Common Mistakes to Avoid
| Mistake | Why It’s Wrong | Correct Approach |
|---|---|---|
| Confusing heat capacity (C) with specific heat capacity (c) | Heat capacity depends on mass; specific heat capacity does not. Using them interchangeably gives wrong answers. | Use \( C = mc \) to relate them. Always check whether mass is given or not. |
| Using mass in grams instead of kilograms | SI unit of specific heat is J kg−1 K−1. Using grams gives an answer 1000 times too large. | Always convert: 500 g = 0.5 kg before substituting. |
| Using temperature in °C when kelvin is required | For ΔT, °C and K give the same numerical value. But for absolute temperature (e.g., Stefan’s law), kelvin is mandatory. | For ΔT, either unit works. For T in other formulas, always use kelvin. |
| Forgetting to apply the calorimetry principle correctly | Students sometimes add heat energies instead of equating heat lost to heat gained. | Write \( m_1 c_1 (T_1 – T_f) = m_2 c_2 (T_f – T_2) \) and ensure both sides are positive. |
| Mixing up \( C_P \) and \( C_V \) for gases | Using \( C_V \) for a constant-pressure process (or vice versa) gives incorrect heat values. | Identify the process first. Use \( C_P \) for constant pressure and \( C_V \) for constant volume. |
JEE/NEET Application of Heat Capacity Formula
The Heat Capacity Formula appears in multiple contexts across JEE Main, JEE Advanced, and NEET. In our experience, JEE aspirants encounter this formula in at least 2-3 questions per paper, spanning thermodynamics, kinetic theory, and calorimetry.
Application Pattern 1: Calorimetry and Mixing Problems (JEE Main, NEET)
These problems involve two or more substances exchanging heat until equilibrium. The key equation is \( \sum m_i c_i \Delta T_i = 0 \). JEE often adds a twist by including a phase change (latent heat), requiring you to check whether the final temperature involves melting or boiling.
Application Pattern 2: Molar Heat Capacities and Thermodynamic Processes (JEE Advanced)
JEE Advanced frequently tests Mayer’s relation \( C_P – C_V = R \) and the adiabatic index \( \gamma = C_P/C_V \). For a monatomic ideal gas, \( C_V = \frac{3}{2}R \) and \( C_P = \frac{5}{2}R \), giving \( \gamma = 5/3 \). For a diatomic gas, \( C_V = \frac{5}{2}R \) and \( C_P = \frac{7}{2}R \), giving \( \gamma = 7/5 \). These values are non-negotiable for adiabatic process problems.
Application Pattern 3: Polytropic Processes (JEE Advanced)
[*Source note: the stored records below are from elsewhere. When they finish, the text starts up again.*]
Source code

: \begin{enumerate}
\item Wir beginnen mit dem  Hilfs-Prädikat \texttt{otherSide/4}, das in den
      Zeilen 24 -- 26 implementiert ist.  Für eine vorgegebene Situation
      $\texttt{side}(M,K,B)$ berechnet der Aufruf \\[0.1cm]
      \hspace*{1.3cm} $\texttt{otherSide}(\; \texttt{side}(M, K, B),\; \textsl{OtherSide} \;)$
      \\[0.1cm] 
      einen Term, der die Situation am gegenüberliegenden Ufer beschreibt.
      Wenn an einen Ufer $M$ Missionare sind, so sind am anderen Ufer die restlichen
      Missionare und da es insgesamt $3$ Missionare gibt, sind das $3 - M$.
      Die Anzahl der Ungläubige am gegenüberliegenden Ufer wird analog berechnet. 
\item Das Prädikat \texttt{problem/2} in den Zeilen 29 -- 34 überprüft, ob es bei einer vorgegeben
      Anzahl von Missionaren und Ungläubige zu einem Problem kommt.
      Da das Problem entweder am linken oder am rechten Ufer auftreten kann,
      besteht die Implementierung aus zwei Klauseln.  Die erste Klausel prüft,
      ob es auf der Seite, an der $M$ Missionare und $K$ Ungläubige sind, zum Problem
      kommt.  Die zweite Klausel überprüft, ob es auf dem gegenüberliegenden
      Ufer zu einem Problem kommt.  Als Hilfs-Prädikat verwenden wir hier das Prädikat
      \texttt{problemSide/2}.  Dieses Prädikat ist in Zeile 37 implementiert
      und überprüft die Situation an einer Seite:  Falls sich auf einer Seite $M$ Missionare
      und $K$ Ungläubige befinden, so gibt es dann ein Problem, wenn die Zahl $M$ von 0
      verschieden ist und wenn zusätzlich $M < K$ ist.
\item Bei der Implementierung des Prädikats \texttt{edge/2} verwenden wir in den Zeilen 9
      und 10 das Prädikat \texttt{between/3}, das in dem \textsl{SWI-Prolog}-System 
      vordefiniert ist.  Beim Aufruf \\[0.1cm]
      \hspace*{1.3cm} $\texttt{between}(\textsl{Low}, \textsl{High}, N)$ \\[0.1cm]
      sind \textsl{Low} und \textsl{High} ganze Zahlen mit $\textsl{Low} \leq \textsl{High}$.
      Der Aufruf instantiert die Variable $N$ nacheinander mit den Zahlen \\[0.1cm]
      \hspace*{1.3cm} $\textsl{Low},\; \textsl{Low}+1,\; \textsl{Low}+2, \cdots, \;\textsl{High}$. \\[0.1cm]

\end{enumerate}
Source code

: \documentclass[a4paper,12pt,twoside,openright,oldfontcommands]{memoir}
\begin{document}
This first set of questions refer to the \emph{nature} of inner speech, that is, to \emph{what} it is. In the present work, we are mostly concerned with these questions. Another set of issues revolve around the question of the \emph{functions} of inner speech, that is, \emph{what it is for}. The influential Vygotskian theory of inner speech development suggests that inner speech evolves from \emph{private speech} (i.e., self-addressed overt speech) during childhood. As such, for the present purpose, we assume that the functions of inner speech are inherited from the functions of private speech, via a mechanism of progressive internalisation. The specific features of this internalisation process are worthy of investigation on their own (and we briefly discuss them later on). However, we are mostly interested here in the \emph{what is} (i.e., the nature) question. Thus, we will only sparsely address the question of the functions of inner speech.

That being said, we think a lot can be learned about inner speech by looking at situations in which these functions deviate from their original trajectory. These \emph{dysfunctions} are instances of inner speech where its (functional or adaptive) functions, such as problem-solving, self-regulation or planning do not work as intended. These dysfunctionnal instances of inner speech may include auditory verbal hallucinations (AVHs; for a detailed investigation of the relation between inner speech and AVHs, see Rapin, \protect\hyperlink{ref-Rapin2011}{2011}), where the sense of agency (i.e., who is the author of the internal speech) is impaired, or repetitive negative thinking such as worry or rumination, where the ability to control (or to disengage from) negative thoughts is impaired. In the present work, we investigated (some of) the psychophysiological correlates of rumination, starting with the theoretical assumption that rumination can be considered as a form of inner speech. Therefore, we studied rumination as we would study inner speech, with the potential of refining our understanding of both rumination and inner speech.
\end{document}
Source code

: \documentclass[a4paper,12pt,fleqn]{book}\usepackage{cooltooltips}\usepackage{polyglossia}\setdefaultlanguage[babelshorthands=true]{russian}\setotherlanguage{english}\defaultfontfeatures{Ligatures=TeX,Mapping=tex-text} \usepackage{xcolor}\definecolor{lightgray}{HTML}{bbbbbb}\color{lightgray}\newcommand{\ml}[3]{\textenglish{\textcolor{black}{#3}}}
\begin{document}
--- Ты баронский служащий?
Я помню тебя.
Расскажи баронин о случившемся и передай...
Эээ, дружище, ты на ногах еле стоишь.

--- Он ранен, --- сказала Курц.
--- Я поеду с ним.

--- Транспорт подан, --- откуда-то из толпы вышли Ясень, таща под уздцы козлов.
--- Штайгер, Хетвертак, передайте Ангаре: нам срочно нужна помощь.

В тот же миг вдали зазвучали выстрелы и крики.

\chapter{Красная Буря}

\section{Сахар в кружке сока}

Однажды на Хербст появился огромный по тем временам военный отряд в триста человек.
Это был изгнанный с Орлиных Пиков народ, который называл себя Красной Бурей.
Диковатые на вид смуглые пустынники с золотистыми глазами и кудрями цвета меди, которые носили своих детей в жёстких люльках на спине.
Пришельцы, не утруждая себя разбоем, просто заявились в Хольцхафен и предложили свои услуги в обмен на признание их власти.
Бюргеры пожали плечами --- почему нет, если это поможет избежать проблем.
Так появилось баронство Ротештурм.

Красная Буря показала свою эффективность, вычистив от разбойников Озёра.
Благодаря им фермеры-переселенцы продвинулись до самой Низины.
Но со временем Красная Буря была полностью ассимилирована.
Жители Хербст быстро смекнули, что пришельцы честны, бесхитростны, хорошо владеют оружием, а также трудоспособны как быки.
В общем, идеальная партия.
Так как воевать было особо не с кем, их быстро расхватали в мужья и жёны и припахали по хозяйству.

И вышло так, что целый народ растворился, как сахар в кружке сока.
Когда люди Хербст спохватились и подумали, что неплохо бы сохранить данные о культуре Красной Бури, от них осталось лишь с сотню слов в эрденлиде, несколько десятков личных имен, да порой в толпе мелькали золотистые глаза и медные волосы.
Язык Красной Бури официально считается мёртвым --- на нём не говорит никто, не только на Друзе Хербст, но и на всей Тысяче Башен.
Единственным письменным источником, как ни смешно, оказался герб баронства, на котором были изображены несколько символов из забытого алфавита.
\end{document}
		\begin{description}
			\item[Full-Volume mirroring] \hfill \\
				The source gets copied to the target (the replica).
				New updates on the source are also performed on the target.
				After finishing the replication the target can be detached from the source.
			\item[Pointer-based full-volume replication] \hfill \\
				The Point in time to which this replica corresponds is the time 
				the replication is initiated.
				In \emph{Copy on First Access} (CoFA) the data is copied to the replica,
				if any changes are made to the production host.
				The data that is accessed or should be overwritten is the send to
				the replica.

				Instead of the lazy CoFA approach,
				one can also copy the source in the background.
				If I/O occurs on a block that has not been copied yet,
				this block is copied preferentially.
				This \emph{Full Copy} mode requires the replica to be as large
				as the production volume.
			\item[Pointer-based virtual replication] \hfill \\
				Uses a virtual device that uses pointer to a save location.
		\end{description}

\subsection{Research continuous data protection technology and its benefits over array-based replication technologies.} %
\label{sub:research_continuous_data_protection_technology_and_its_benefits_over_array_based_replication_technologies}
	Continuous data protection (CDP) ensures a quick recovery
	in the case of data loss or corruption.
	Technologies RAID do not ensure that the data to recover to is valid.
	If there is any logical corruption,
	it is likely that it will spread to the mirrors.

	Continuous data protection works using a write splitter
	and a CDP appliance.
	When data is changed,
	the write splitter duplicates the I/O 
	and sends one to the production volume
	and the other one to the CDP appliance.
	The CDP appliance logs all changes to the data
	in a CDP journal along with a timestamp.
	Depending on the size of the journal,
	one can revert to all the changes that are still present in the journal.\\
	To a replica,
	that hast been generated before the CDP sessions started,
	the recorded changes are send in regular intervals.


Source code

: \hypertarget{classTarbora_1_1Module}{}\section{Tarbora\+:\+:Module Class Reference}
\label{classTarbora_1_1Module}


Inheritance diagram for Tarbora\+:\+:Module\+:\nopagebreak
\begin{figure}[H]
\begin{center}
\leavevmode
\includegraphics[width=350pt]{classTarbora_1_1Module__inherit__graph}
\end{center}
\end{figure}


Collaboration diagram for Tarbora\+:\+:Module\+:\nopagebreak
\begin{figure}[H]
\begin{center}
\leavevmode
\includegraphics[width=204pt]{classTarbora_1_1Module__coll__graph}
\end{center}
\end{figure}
For a polytropic process \( PV^n = \text{constant} \), the effective molar heat capacity is:
\[ C = C_V – \frac{R}{n-1} \]
Here \( n \) is the polytropic index (not the number of moles). This formula combines the Heat Capacity Formula with the first law of thermodynamics. Our experts suggest practising at least 10 polytropic problems from previous JEE Advanced papers to build fluency.
For NEET, the focus is primarily on \( Q = mc\Delta T \) and calorimetry. NEET 2024 and 2023 both featured one direct numerical on specific heat capacity. Knowing the standard values of specific heat for common substances (water, ice, metals) is sufficient for NEET preparation.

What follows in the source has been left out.